The intervention of Ian Monroe’s aluminium and carpet sculptures in the space develops an alternative materiality. Their structure, akin to a line drawing realised in three-dimensional form, allows for a new kind of encounter – able to look through them alongside looking at them. Their multifaceted physical presence is heightened by the titles of the work, personified with names such as, ‘Bella (Compliance)’ and ‘James (Accounts)’ (both 2016). The business departments of ‘Compliance’ or ‘Accounts’ is also established by Monroe’s use of the materials found in office spaces – vinyl, carpet, coloured Perspex. Work by Matt Ager and Victoria Adam, both Royal Academy graduates from 2015, similarly repurposes commonplace or domestic objects. In ‘Satintaupe Staying-In’ Adam appropriates the recognisable form of silver aluminium foil take-away boxes. The reduced scale of the work and their seductive tactile quality draws the viewer in, forcing them to bend down to investigate further, only to find small snails clinging to the sides. This fusion of desire and derision, glazed and grubbiness, is echoed by ‘Not Me But Me’ (2016), where oyster shells sit atop a scuffed steel-like shelf next to a shiny crisp packet dripping with resin. Similarly, Ager’s sculptures embody an ambiguity about the ‘high’ or ‘low’ status of materials. In ‘Land Direct’ and ‘Rockwood Grand’ (both 2016), Ager creates tables from sheets of hardened glass, balanced on cut bamboo and doormats. In ‘Made in Portugal’ (2015), a decorative ceramic asparagus leans against a wallpapered MDF structure, posturing as a shelf on a domestic wall. The mixture of Ager’s skilled craftsmanship with novelty found or bought items creates an interesting dynamic, subverting preconceptions about the hierarchy of tasteful or valuable items.

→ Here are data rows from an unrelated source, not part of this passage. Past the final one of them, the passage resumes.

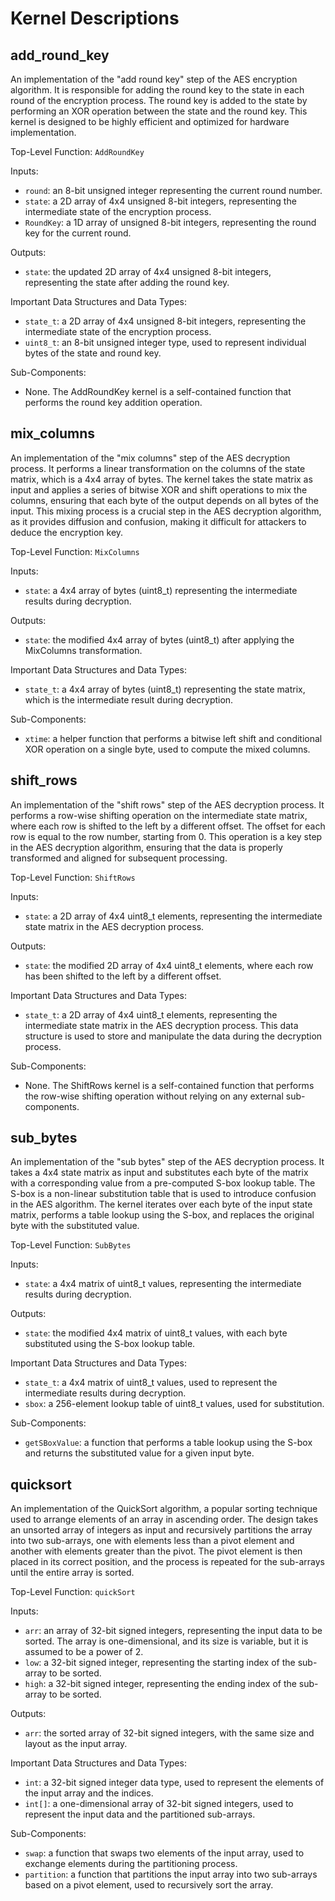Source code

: # Kernel Descriptions

## add_round_key

An implementation of the "add round key" step of the AES encryption algorithm. It is responsible for adding the round key to the state in each round of the encryption process. The round key is added to the state by performing an XOR operation between the state and the round key. This kernel is designed to be highly efficient and optimized for hardware implementation.

Top-Level Function: `AddRoundKey`

Inputs:

- `round`: an 8-bit unsigned integer representing the current round number.
- `state`: a 2D array of 4x4 unsigned 8-bit integers, representing the intermediate state of the encryption process.
- `RoundKey`: a 1D array of unsigned 8-bit integers, representing the round key for the current round.

Outputs:

- `state`: the updated 2D array of 4x4 unsigned 8-bit integers, representing the state after adding the round key.

Important Data Structures and Data Types:

- `state_t`: a 2D array of 4x4 unsigned 8-bit integers, representing the intermediate state of the encryption process.
- `uint8_t`: an 8-bit unsigned integer type, used to represent individual bytes of the state and round key.

Sub-Components:

- None. The AddRoundKey kernel is a self-contained function that performs the round key addition operation.

## mix_columns

An implementation of the "mix columns" step of the AES decryption process. It performs a linear transformation on the columns of the state matrix, which is a 4x4 array of bytes. The kernel takes the state matrix as input and applies a series of bitwise XOR and shift operations to mix the columns, ensuring that each byte of the output depends on all bytes of the input. This mixing process is a crucial step in the AES decryption algorithm, as it provides diffusion and confusion, making it difficult for attackers to deduce the encryption key.

Top-Level Function: `MixColumns`

Inputs:

- `state`: a 4x4 array of bytes (uint8_t) representing the intermediate results during decryption.

Outputs:

- `state`: the modified 4x4 array of bytes (uint8_t) after applying the MixColumns transformation.

Important Data Structures and Data Types:

- `state_t`: a 4x4 array of bytes (uint8_t) representing the state matrix, which is the intermediate result during decryption.

Sub-Components:

- `xtime`: a helper function that performs a bitwise left shift and conditional XOR operation on a single byte, used to compute the mixed columns.

## shift_rows

An implementation of the "shift rows" step of the AES decryption process. It performs a row-wise shifting operation on the intermediate state matrix, where each row is shifted to the left by a different offset. The offset for each row is equal to the row number, starting from 0. This operation is a key step in the AES decryption algorithm, ensuring that the data is properly transformed and aligned for subsequent processing.

Top-Level Function: `ShiftRows`

Inputs:

- `state`: a 2D array of 4x4 uint8_t elements, representing the intermediate state matrix in the AES decryption process.

Outputs:

- `state`: the modified 2D array of 4x4 uint8_t elements, where each row has been shifted to the left by a different offset.

Important Data Structures and Data Types:

- `state_t`: a 2D array of 4x4 uint8_t elements, representing the intermediate state matrix in the AES decryption process. This data structure is used to store and manipulate the data during the decryption process.

Sub-Components:

- None. The ShiftRows kernel is a self-contained function that performs the row-wise shifting operation without relying on any external sub-components.

## sub_bytes

An implementation of the "sub bytes" step of the AES decryption process. It takes a 4x4 state matrix as input and substitutes each byte of the matrix with a corresponding value from a pre-computed S-box lookup table. The S-box is a non-linear substitution table that is used to introduce confusion in the AES algorithm. The kernel iterates over each byte of the input state matrix, performs a table lookup using the S-box, and replaces the original byte with the substituted value.

Top-Level Function: `SubBytes`

Inputs:

- `state`: a 4x4 matrix of uint8_t values, representing the intermediate results during decryption.

Outputs:

- `state`: the modified 4x4 matrix of uint8_t values, with each byte substituted using the S-box lookup table.

Important Data Structures and Data Types:

- `state_t`: a 4x4 matrix of uint8_t values, used to represent the intermediate results during decryption.
- `sbox`: a 256-element lookup table of uint8_t values, used for substitution.

Sub-Components:

- `getSBoxValue`: a function that performs a table lookup using the S-box and returns the substituted value for a given input byte.

## quicksort

An implementation of the QuickSort algorithm, a popular sorting technique used to arrange elements of an array in ascending order. The design takes an unsorted array of integers as input and recursively partitions the array into two sub-arrays, one with elements less than a pivot element and another with elements greater than the pivot. The pivot element is then placed in its correct position, and the process is repeated for the sub-arrays until the entire array is sorted.

Top-Level Function: `quickSort`

Inputs:

- `arr`: an array of 32-bit signed integers, representing the input data to be sorted. The array is one-dimensional, and its size is variable, but it is assumed to be a power of 2.
- `low`: a 32-bit signed integer, representing the starting index of the sub-array to be sorted.
- `high`: a 32-bit signed integer, representing the ending index of the sub-array to be sorted.

Outputs:

- `arr`: the sorted array of 32-bit signed integers, with the same size and layout as the input array.

Important Data Structures and Data Types:

- `int`: a 32-bit signed integer data type, used to represent the elements of the input array and the indices.
- `int[]`: a one-dimensional array of 32-bit signed integers, used to represent the input data and the partitioned sub-arrays.

Sub-Components:

- `swap`: a function that swaps two elements of the input array, used to exchange elements during the partitioning process.
- `partition`: a function that partitions the input array into two sub-arrays based on a pivot element, used to recursively sort the array.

Asmund Havsteen-Mikkelsen’s series of 30x40cm canvases explore the relationship between architecture and psychology. By using a small canvas and a limited palette, his use of graphic linear perspective evokes a formal and modernist sense of composition. The constrained and stripped back structures of habitation are contrasted by the mixed collage and oil paintings made by Mary Wintour. Wintour uses paint in order to edit and fuse cut and pasted images from interior design magazines. The manufactured environments and landscapes are blurred and distorted. Shadowy traces of figures can be seen through the overlaid sheets of paper, appearing like ghosts behind curtains or windows. Laura Bygrave’s two large oil paintings, ‘Ogmios’ (2015) and ‘Ancients’ (2015), straddle each end of the gallery space. By creating amplified cartoon-like figures, a hyper-real sense of corporeality is brought to the fore within the pictorial sphere. Bygrave’s cavorting characters reiterate how the interaction of a human body inside a room – the physical and psychic sense of being inside somewhere – has a bearing on our understanding of personal freedom and individuality.